[[ Source data open ]]

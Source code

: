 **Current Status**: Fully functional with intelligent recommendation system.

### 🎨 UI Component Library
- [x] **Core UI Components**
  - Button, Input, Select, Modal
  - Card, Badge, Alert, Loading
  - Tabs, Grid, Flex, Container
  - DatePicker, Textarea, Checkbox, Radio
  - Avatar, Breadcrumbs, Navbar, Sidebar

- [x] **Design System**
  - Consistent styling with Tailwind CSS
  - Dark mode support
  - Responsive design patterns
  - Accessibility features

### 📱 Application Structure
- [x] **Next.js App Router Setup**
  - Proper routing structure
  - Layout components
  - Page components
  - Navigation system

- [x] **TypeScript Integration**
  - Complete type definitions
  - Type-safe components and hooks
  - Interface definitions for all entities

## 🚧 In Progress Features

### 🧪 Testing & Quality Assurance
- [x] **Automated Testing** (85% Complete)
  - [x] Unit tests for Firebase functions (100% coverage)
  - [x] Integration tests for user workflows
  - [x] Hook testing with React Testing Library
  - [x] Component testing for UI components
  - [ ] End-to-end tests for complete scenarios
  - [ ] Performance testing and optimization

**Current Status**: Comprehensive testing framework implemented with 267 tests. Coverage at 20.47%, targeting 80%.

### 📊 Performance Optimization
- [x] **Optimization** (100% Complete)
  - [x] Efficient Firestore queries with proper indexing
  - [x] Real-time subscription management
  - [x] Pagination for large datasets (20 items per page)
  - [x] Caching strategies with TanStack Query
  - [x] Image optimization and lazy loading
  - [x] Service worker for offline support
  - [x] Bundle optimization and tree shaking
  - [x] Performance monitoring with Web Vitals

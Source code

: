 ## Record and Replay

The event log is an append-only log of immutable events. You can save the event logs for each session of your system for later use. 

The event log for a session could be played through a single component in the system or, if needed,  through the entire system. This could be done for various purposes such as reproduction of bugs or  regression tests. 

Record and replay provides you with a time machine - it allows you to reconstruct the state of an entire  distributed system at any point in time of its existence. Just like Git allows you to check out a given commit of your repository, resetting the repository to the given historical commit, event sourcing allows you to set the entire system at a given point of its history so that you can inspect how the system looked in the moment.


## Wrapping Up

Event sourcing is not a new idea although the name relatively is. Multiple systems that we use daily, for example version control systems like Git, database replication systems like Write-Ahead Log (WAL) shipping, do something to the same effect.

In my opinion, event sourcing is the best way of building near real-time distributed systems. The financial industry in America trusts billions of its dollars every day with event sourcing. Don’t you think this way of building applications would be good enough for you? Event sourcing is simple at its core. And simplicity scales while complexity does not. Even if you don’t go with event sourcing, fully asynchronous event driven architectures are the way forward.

[[ Source data closed ]]

What needs to be done -
Please copy, word for word, every line from the first line of the records through the line containing "- [x] **Automated Testing** (85% Complete)", with both of those lines included and nothing else.

Response to the exercise -
Source code

: **Current Status**: Fully functional with intelligent recommendation system.

### 🎨 UI Component Library
- [x] **Core UI Components**
  - Button, Input, Select, Modal
  - Card, Badge, Alert, Loading
  - Tabs, Grid, Flex, Container
  - DatePicker, Textarea, Checkbox, Radio
  - Avatar, Breadcrumbs, Navbar, Sidebar

- [x] **Design System**
  - Consistent styling with Tailwind CSS
  - Dark mode support
  - Responsive design patterns
  - Accessibility features

### 📱 Application Structure
- [x] **Next.js App Router Setup**
  - Proper routing structure
  - Layout components
  - Page components
  - Navigation system

- [x] **TypeScript Integration**
  - Complete type definitions
  - Type-safe components and hooks
  - Interface definitions for all entities

## 🚧 In Progress Features

### 🧪 Testing & Quality Assurance
- [x] **Automated Testing** (85% Complete)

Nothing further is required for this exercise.